## EXERCISE GOAL
In the entries below, find every line holding the string "monitoring" and collect it.

● ● ● ● ●

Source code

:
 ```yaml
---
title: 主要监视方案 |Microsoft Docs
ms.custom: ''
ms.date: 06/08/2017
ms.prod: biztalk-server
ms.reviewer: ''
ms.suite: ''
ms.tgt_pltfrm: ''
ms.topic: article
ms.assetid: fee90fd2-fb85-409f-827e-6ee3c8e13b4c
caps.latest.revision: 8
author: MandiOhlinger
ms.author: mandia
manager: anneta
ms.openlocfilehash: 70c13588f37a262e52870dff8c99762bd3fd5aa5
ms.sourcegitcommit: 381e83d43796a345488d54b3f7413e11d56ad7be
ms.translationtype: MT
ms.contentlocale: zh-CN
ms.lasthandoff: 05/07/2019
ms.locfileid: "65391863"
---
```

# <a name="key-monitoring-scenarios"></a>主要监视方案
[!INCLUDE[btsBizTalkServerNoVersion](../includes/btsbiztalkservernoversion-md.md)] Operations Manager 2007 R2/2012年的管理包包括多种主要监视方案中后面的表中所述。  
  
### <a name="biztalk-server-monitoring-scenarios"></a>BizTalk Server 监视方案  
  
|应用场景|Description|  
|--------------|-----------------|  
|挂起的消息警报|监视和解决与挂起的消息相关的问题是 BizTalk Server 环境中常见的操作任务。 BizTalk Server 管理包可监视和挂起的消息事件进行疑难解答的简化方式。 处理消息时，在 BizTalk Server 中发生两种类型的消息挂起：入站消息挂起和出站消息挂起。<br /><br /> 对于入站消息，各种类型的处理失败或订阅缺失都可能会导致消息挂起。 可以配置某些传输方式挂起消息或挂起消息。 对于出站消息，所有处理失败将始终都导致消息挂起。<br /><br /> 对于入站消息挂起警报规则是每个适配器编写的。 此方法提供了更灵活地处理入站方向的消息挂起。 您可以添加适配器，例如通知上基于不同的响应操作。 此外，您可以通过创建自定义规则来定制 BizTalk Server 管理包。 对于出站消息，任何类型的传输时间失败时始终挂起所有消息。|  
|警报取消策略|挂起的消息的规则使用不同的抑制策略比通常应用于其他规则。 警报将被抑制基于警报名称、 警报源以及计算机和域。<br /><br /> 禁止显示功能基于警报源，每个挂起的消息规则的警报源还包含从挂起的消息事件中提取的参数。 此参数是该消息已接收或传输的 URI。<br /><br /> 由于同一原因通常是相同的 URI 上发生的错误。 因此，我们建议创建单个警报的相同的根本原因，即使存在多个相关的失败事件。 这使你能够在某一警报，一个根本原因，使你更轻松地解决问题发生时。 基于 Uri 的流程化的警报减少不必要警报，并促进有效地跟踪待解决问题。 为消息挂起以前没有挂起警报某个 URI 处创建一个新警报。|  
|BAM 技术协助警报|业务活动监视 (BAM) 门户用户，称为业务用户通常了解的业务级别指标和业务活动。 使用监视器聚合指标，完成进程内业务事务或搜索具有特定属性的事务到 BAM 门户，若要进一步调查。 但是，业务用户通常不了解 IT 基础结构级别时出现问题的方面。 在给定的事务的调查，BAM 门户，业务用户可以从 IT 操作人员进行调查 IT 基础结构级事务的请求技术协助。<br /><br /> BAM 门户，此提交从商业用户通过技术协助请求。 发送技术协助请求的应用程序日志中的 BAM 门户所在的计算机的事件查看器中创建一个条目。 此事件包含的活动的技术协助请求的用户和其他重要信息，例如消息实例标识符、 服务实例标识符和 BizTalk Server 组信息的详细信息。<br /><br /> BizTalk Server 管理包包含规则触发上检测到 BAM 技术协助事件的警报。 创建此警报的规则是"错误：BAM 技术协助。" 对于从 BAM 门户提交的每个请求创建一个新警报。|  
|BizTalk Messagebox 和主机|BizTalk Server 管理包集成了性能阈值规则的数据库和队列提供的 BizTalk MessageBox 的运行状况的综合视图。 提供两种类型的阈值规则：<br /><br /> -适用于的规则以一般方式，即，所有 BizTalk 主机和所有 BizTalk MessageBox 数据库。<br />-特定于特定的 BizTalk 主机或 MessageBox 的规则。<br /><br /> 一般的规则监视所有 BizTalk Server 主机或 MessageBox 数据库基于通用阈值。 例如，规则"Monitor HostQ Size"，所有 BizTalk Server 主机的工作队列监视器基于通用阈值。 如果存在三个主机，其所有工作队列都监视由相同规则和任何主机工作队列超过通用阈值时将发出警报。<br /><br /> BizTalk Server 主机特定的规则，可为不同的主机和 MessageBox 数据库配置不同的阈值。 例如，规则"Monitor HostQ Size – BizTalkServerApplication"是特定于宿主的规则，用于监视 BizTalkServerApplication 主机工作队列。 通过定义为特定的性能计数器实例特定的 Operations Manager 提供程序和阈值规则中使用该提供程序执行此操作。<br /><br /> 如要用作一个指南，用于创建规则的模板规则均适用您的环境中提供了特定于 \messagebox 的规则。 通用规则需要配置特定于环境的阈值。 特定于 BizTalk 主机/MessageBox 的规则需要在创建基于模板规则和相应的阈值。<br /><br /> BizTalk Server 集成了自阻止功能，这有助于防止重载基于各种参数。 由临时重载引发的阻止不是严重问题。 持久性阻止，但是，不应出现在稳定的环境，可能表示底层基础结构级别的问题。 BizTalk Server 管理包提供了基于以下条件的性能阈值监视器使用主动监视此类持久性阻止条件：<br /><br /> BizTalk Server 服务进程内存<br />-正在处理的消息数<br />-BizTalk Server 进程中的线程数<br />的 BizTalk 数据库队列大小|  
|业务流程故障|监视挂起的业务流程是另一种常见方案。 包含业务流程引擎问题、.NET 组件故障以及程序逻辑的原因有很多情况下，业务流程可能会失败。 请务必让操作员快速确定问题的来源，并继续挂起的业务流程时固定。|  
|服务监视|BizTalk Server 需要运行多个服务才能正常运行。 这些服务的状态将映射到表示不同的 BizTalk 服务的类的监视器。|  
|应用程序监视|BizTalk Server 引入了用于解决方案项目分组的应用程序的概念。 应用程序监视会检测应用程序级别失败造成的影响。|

● ● ● ● ●

## TASK SOLUTION
# <a name="key-monitoring-scenarios"></a>主要监视方案
### <a name="biztalk-server-monitoring-scenarios"></a>BizTalk Server 监视方案  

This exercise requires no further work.